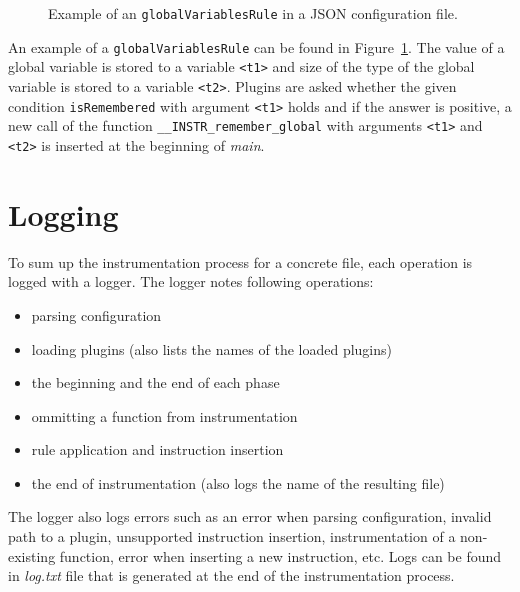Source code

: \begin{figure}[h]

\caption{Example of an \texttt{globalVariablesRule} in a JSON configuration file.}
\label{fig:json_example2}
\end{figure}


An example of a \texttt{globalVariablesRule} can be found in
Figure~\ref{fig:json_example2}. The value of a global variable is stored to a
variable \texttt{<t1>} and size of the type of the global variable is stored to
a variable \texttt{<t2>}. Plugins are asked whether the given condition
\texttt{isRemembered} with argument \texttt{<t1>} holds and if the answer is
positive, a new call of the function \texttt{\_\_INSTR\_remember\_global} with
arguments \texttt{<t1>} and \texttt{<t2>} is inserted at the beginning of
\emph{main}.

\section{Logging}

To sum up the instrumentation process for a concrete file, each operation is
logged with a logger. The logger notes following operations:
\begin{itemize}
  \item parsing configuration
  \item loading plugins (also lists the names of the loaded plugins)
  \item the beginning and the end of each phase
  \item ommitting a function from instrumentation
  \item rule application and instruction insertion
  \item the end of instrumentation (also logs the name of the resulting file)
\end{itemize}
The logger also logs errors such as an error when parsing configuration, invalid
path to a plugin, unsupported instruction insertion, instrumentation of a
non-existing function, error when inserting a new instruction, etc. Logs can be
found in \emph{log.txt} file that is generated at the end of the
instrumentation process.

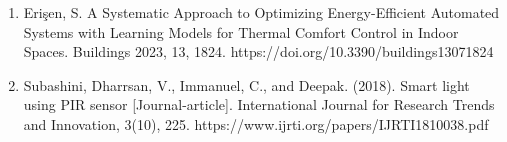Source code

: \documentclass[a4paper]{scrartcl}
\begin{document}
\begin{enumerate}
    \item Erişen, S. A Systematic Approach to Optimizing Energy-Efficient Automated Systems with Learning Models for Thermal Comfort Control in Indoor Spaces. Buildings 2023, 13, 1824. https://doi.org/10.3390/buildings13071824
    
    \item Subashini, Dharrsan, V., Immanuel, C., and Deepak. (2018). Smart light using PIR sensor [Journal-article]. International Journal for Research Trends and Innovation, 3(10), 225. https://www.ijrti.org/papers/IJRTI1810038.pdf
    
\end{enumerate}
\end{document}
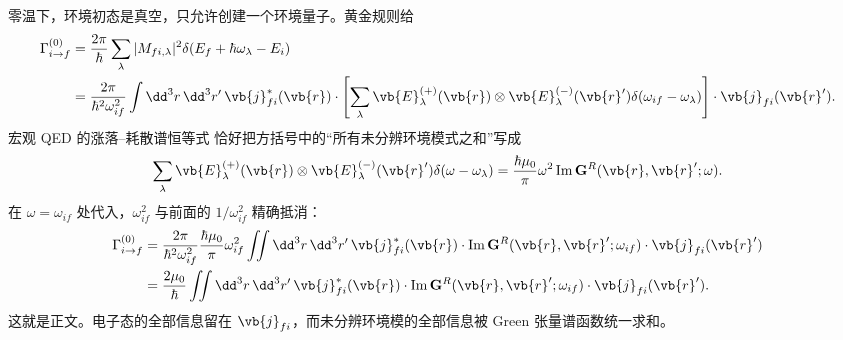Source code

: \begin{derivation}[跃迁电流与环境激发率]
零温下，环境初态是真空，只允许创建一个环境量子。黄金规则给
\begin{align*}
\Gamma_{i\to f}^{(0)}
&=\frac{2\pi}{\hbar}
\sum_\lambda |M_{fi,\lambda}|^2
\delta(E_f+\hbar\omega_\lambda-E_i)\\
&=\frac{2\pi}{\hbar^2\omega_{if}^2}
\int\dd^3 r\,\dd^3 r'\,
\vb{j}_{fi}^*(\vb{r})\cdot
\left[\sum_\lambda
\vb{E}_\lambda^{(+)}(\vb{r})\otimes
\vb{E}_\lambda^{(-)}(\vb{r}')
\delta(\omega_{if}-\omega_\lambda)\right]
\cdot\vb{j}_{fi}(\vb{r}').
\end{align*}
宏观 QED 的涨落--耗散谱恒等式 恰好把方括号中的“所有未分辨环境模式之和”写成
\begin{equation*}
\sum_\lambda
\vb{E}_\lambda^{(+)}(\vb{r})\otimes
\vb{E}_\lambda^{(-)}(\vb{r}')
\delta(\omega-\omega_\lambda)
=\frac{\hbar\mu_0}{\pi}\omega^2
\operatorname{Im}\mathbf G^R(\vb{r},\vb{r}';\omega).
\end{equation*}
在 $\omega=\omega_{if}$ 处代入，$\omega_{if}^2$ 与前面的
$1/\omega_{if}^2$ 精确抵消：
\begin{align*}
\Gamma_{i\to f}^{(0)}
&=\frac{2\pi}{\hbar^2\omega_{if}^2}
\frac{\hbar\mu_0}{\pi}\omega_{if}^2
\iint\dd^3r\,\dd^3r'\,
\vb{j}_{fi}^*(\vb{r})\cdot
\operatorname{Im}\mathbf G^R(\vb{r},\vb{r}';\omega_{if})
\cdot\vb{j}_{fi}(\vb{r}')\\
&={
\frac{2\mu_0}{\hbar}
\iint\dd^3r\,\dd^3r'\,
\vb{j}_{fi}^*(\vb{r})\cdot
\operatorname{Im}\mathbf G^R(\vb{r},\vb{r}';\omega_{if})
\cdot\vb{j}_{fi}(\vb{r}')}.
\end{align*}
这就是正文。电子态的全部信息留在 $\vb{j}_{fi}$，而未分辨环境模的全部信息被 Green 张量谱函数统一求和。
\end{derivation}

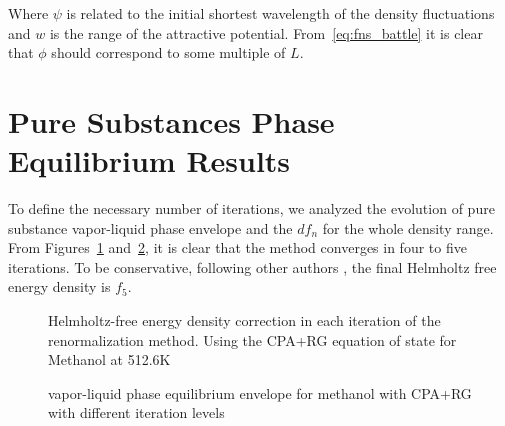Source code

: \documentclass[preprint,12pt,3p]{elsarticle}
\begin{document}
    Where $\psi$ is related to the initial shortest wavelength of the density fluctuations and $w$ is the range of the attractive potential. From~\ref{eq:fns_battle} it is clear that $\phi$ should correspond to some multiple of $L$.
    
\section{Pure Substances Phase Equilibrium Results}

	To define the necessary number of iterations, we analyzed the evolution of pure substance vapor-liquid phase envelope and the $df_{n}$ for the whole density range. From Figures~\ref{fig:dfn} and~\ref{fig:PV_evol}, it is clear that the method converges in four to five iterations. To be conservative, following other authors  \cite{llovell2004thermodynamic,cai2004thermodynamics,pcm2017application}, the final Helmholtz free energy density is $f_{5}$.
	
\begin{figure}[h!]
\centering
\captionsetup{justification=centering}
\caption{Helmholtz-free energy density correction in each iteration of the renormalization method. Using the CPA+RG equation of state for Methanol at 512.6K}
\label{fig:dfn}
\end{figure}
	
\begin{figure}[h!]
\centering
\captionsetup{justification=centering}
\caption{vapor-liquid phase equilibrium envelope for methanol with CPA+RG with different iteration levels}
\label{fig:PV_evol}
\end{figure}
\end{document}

• • • •

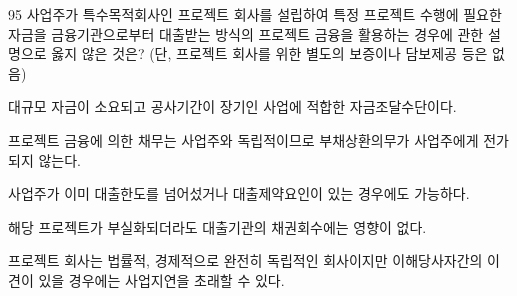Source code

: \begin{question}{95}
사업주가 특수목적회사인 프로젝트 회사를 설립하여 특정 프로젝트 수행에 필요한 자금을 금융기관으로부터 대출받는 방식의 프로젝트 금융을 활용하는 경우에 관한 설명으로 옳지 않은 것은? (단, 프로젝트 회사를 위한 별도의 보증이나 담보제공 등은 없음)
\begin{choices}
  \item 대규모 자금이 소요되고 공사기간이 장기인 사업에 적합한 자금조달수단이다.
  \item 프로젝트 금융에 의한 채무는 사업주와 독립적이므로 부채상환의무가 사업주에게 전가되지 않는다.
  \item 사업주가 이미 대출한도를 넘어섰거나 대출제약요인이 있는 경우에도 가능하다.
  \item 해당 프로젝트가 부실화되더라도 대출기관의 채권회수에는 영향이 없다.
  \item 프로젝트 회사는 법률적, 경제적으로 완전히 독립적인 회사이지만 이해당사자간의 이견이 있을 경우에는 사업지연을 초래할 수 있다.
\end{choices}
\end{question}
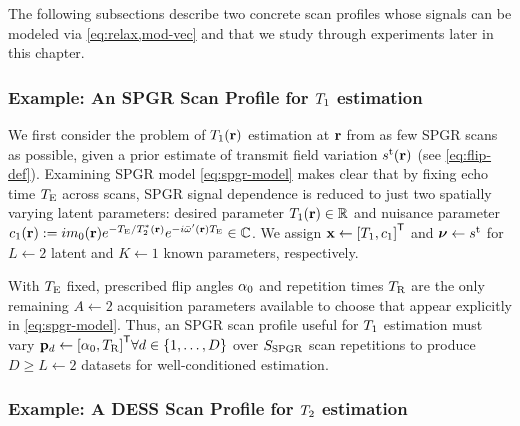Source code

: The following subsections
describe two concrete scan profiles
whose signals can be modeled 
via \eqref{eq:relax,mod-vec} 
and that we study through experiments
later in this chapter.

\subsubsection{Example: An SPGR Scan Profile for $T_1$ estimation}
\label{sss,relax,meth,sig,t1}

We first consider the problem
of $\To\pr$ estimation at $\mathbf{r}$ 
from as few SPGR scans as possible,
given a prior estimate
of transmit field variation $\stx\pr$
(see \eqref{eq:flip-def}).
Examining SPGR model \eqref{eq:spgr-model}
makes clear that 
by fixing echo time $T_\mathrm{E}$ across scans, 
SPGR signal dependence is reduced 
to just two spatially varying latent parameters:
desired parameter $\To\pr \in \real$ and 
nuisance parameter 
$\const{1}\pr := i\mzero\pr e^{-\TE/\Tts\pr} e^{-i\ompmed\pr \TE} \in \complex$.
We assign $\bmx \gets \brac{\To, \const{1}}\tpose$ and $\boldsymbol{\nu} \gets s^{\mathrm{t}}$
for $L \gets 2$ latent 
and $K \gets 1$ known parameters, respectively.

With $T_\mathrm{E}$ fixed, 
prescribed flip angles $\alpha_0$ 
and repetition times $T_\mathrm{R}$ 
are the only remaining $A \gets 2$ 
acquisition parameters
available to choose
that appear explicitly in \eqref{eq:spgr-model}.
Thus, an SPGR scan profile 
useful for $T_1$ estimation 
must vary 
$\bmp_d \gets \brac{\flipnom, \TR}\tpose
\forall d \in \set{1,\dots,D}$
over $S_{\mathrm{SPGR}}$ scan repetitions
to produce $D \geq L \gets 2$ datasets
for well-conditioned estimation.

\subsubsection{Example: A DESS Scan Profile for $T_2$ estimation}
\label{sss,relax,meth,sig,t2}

• • • •

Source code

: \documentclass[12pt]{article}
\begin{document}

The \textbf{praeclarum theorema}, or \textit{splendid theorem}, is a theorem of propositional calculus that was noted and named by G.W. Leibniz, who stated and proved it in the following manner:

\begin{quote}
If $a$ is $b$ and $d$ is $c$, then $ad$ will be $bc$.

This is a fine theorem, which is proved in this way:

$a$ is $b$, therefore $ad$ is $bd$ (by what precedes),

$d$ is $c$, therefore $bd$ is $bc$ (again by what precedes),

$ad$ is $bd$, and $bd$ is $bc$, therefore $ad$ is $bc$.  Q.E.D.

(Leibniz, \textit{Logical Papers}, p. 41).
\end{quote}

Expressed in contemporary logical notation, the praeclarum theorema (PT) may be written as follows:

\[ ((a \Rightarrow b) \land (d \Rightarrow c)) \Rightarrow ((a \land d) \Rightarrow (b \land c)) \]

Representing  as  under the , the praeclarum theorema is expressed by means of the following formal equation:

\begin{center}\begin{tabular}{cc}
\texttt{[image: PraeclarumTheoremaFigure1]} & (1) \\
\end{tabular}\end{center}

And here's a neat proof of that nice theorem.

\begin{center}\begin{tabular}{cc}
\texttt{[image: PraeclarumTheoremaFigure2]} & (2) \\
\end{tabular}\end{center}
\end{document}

• • • •

▶ **Required action**: Within the listing above, find the line containing "the resulting file)" and the line containing "13, 1824. https://doi.org/10.3390/buildings13071824". Transcribe them and everything between them exactly, leaving out the pictures.

▶ **Problem solution**:
  \item the end of instrumentation (also logs the name of the resulting file)
\end{itemize}
The logger also logs errors such as an error when parsing configuration, invalid
path to a plugin, unsupported instruction insertion, instrumentation of a
non-existing function, error when inserting a new instruction, etc. Logs can be
found in \emph{log.txt} file that is generated at the end of the
instrumentation process.

Source code

: \documentclass[a4paper]{scrartcl}
\begin{document}
\begin{enumerate}
    \item Erişen, S. A Systematic Approach to Optimizing Energy-Efficient Automated Systems with Learning Models for Thermal Comfort Control in Indoor Spaces. Buildings 2023, 13, 1824. https://doi.org/10.3390/buildings13071824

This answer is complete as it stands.